For the simplest cases (such as taking the part before, after a delimiter, or between two delimiters), it takes a input.indexOf(myChar)
and then a input.substring(startIndex, endIndex)
call. Along the way some remember to check the index being -1
and some just feel lucky and not bother.
For anything more complex, there's regex.
But regex in Java is in a sad state:
- Its recursive backtracking implementation suffers worst-case exponential time complexity. See the StackOverflow outage.
- Regex patterns tend to be cryptic to read, especially in Java where you need to scape
\
, which then requires\\
for any regex escape.
Luckily, you don't really need regex as you may have thought!
In this page I'll try to give a few examples so hopefully you can see where I'm going.
Imagine you need to find the ChromeOS version from the device model number that looks like "Linux,CrOS,eve|x86_64,EVE D6B-A6B-C4C-F8N-P8A-A36|10863.0.0"
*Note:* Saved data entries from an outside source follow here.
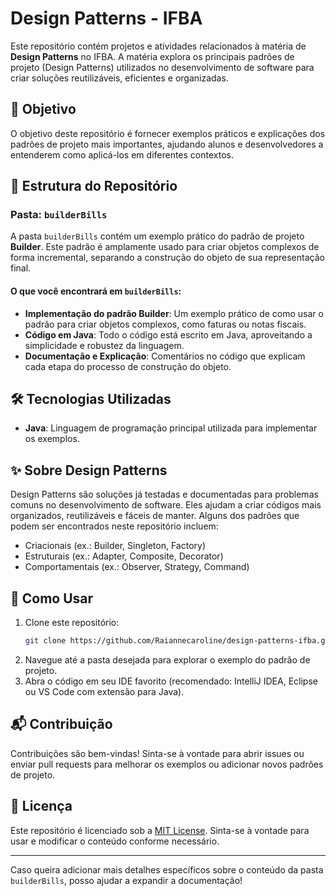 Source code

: 

# Design Patterns - IFBA

Este repositório contém projetos e atividades relacionados à matéria de **Design Patterns** no IFBA. A matéria explora os principais padrões de projeto (Design Patterns) utilizados no desenvolvimento de software para criar soluções reutilizáveis, eficientes e organizadas.

## 🚀 Objetivo
O objetivo deste repositório é fornecer exemplos práticos e explicações dos padrões de projeto mais importantes, ajudando alunos e desenvolvedores a entenderem como aplicá-los em diferentes contextos.

## 📂 Estrutura do Repositório

### Pasta: `builderBills`

A pasta `builderBills` contém um exemplo prático do padrão de projeto **Builder**. Este padrão é amplamente usado para criar objetos complexos de forma incremental, separando a construção do objeto de sua representação final.

#### O que você encontrará em `builderBills`:
- **Implementação do padrão Builder**: Um exemplo prático de como usar o padrão para criar objetos complexos, como faturas ou notas fiscais.
- **Código em Java**: Todo o código está escrito em Java, aproveitando a simplicidade e robustez da linguagem.
- **Documentação e Explicação**: Comentários no código que explicam cada etapa do processo de construção do objeto.

## 🛠️ Tecnologias Utilizadas
- **Java**: Linguagem de programação principal utilizada para implementar os exemplos.

## ✨ Sobre Design Patterns
Design Patterns são soluções já testadas e documentadas para problemas comuns no desenvolvimento de software. Eles ajudam a criar códigos mais organizados, reutilizáveis e fáceis de manter. Alguns dos padrões que podem ser encontrados neste repositório incluem:
- Criacionais (ex.: Builder, Singleton, Factory)
- Estruturais (ex.: Adapter, Composite, Decorator)
- Comportamentais (ex.: Observer, Strategy, Command)

## 📖 Como Usar
1. Clone este repositório:
   ```bash
   git clone https://github.com/Raiannecaroline/design-patterns-ifba.git
   ```
2. Navegue até a pasta desejada para explorar o exemplo do padrão de projeto.
3. Abra o código em seu IDE favorito (recomendado: IntelliJ IDEA, Eclipse ou VS Code com extensão para Java).

## 📬 Contribuição
Contribuições são bem-vindas! Sinta-se à vontade para abrir issues ou enviar pull requests para melhorar os exemplos ou adicionar novos padrões de projeto.

## 📝 Licença
Este repositório é licenciado sob a [MIT License](LICENSE). Sinta-se à vontade para usar e modificar o conteúdo conforme necessário.

---

Caso queira adicionar mais detalhes específicos sobre o conteúdo da pasta `builderBills`, posso ajudar a expandir a documentação!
. In summary, the device model string is in the format of {OS}|{hardware}|{OS-version}
.
Being a regex wizard, you may come up with the regex pattern like "^\\w+,CrOS,[^|]+\\|[^|]+\\|([0-9\\.]+)"
. But it's not quite easy to read is it (at least to the regex muggles)?
Let's just say no to regex. Try the following:
int version = new StringFormat("{...},CrOS,{...}|{hardward}|{version}")
.parseOrThrow(deviceModel, (hardware, v) -> Integer.parseInt(v));
- The
{hardware}
,{version}
syntax are placeholders captured by the lambda. -
{...}
is a wildcard placeholder not captured by the lambda. - All other characters (
,
|
) are literal.
The code is intuitive to read. And StringFormat
does no backtracking.
Need to split around a pattern?
Substring.consecutive(Character::isSpace)
.repeatedly()
.split(...);
Need to replace some patterns?
Substring.between("<password>", "</password>")
.repeatedly()
.replaceAllFrom(input, pwd -> "***");
Want string substitution?
String template = "{who} is going to {where}";
Map<String, String> substitutions = Map.of(
"who", "Arya",
"where", "Braavos"
);
// Matches all {placeholder} syntaxes
Substring.RepeatingPattern placeholders =
Substring.word()
.immediatelyBetween("{", INCLUSIVE, "}", INCLUSIVE)
.repeatedly();
// Returns "Arya is going to Braavos"
String result = placeholders.replaceAllFrom(
template,
// Skip the braces to turn {who} to "who",
// then look up the map to get "Arya".
placeholder -> substitutions.get(placeholder.skip(1, 1).toString()));
Did we also talk about the simple cases where you may be used to using indexOf()
? Fiddling with indexes can be prone to off-by-one errors and unreadable code. Instead, consider using either StringForamt
like:
new StringFormat("'{quoted}'").scan(input, quoted -> quoted);
Or Substring
like:
Substring.between('\'', '\'').repeatedly().from(input);
Life will be easier without regexes, my friend.